▶ **To do**
The answer consists of one number: how many lines of the data below include the string "evaluation".

▬▬▬▬▬▬

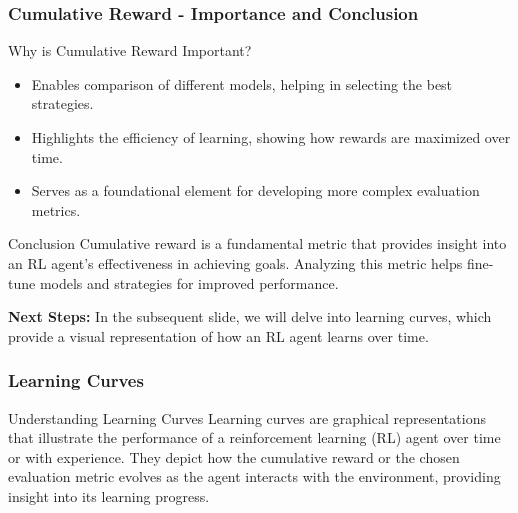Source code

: \documentclass{beamer}
\begin{document}
\begin{frame}[fragile]
    \frametitle{Cumulative Reward - Importance and Conclusion}
    \begin{block}{Why is Cumulative Reward Important?}
        \begin{itemize}
            \item Enables comparison of different models, helping in selecting the best strategies.
            \item Highlights the efficiency of learning, showing how rewards are maximized over time.
            \item Serves as a foundational element for developing more complex evaluation metrics.
        \end{itemize}
    \end{block}

    \begin{block}{Conclusion}
        Cumulative reward is a fundamental metric that provides insight into an RL agent's effectiveness in achieving goals. Analyzing this metric helps fine-tune models and strategies for improved performance.
    \end{block}

    \textbf{Next Steps:} In the subsequent slide, we will delve into learning curves, which provide a visual representation of how an RL agent learns over time.
\end{frame}

\begin{frame}[fragile]
    \frametitle{Learning Curves}
    \begin{block}{Understanding Learning Curves}
        Learning curves are graphical representations that illustrate the performance of a reinforcement learning (RL) agent over time or with experience.
        They depict how the cumulative reward or the chosen evaluation metric evolves as the agent interacts with the environment, providing insight into its learning progress.
    \end{block}
\end{frame}
\end{document}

▬▬▬▬▬▬

▶ **Output of the task**
2